A summer-long cool-down in the pace of home value appreciation is helping a handful of markets step back from the edge of bubble territory, according to the third quarter Zillow Real Estate Market Reports. The U.S. Zillow Home Value Index stood at $163,000 at the end of the third quarter, up 6.4 percent year-over-year and 1.2 percent from the end of the second quarter, but unchanged from August. The quarterly pace of appreciation was roughly half that experienced in the second quarter.
At the end of the third quarter, the national pace of monthly home value appreciation had fallen in each of the past three months, and turned negative in San Diego, -1.2 percent; Los Angeles, -1.1 percent; and San Francisco, -0.1 percent, , after reaching into the 3-percent range in all three metros just a few months ago. Among the top 30 largest metro areas covered by Zillow, half showed monthly depreciation at the end of the third quarter. As recently as July, all of the top 30 metro areas showed positive monthly appreciation, with none exhibiting a monthly pace slower than 1 percent month-over-month.
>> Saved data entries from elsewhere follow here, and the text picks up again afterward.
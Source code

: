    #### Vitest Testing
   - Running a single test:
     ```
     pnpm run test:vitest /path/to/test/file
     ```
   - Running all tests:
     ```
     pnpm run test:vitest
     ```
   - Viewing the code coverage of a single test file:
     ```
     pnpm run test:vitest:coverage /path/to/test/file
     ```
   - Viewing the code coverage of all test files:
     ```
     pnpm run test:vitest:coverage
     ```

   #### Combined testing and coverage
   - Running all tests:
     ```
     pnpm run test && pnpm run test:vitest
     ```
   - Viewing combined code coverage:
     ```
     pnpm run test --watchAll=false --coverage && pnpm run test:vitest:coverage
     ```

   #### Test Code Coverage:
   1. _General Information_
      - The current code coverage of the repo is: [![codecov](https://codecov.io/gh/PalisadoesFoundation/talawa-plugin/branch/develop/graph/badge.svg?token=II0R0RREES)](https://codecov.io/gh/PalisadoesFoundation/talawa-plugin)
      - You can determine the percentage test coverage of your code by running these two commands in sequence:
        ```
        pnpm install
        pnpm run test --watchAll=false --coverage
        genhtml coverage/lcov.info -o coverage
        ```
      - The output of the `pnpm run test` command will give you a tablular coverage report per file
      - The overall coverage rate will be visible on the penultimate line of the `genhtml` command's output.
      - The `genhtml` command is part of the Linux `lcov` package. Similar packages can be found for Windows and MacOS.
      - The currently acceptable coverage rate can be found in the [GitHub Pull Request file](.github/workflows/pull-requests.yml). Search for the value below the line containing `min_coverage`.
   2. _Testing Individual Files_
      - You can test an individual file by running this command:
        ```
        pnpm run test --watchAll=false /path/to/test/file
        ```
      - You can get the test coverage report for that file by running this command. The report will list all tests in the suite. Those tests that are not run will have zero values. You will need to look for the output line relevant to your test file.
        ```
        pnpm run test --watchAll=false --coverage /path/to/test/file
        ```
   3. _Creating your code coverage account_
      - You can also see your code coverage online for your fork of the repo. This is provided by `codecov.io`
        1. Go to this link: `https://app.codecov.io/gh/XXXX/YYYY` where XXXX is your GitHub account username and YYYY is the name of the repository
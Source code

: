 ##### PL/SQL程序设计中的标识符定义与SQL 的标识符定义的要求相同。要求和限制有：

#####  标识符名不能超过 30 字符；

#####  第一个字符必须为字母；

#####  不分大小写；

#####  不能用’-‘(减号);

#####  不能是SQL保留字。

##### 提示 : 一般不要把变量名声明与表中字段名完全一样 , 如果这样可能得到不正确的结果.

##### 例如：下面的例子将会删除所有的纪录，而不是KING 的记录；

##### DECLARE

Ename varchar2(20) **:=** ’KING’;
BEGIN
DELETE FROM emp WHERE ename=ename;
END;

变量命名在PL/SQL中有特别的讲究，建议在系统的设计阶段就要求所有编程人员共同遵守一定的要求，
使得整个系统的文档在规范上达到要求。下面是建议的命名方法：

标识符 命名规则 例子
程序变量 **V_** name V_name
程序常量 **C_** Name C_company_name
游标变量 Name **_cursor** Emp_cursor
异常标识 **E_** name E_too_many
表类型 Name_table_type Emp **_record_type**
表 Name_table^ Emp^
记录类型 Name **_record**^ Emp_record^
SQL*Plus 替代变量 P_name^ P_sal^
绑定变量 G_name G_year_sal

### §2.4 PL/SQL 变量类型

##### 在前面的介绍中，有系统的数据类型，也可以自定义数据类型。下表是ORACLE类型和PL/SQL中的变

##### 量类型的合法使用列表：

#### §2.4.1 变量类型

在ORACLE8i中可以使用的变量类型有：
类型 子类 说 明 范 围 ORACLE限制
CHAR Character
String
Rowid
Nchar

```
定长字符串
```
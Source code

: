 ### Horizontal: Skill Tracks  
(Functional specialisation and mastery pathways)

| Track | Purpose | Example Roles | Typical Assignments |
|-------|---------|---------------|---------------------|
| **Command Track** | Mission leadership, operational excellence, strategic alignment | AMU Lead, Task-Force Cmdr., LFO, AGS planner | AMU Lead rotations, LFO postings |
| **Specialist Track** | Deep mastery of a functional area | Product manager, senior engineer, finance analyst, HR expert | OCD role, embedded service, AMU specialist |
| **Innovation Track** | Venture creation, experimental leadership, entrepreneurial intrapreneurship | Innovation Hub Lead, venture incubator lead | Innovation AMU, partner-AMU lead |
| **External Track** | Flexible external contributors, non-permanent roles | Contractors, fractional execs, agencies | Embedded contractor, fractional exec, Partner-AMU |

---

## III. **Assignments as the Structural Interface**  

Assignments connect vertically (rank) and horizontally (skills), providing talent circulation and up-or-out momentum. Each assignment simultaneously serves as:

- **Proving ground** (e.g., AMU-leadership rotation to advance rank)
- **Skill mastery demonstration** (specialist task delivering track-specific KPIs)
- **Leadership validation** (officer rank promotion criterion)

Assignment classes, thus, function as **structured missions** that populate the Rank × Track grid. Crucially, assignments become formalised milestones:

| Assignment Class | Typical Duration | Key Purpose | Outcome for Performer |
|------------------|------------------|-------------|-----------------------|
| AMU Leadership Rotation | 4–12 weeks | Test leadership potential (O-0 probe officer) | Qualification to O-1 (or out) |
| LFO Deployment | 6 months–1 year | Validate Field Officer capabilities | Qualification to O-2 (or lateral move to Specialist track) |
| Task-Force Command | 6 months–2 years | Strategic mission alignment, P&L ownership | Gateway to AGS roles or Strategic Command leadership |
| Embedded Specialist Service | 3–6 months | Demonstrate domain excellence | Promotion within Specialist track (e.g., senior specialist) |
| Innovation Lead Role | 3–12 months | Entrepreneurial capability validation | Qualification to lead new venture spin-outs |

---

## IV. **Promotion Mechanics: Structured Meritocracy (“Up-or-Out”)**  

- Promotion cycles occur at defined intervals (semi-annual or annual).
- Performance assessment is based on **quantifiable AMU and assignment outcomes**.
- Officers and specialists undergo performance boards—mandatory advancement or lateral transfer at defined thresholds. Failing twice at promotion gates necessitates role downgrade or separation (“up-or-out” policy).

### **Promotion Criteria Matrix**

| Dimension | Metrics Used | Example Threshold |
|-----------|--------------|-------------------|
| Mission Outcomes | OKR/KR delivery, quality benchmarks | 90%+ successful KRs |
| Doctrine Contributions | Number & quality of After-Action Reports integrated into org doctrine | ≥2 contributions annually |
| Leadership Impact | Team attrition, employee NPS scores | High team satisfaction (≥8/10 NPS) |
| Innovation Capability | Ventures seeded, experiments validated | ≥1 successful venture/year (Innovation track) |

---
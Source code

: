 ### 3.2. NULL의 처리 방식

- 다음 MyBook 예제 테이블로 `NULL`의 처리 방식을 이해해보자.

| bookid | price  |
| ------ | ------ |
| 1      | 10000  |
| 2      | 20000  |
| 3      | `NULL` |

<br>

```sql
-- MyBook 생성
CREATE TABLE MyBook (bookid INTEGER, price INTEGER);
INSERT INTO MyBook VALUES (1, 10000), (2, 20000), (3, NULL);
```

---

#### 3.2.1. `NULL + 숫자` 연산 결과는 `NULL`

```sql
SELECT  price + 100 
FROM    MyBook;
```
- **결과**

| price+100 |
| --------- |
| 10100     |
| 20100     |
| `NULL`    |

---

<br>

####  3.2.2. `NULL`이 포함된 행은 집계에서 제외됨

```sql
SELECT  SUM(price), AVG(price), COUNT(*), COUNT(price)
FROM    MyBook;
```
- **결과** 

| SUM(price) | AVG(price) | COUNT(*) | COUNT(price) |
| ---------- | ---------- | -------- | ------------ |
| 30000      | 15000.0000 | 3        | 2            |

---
Despite falling monthly appreciation, home values in most areas continue to grow year-over-year. All 30 of the largest metro areas experienced annual gains in September, with the largest coming in Sacramento, Calif., 34.1 percent; Las Vegas, 33.3 percent; and Riverside, Calif., 31.8 percent. Annual appreciation is expected to slow markedly over the next 12 months as moderation spreads, to an annual pace of 3.8 percent nationwide by September 2014, according to the Zillow Home Value Forecast.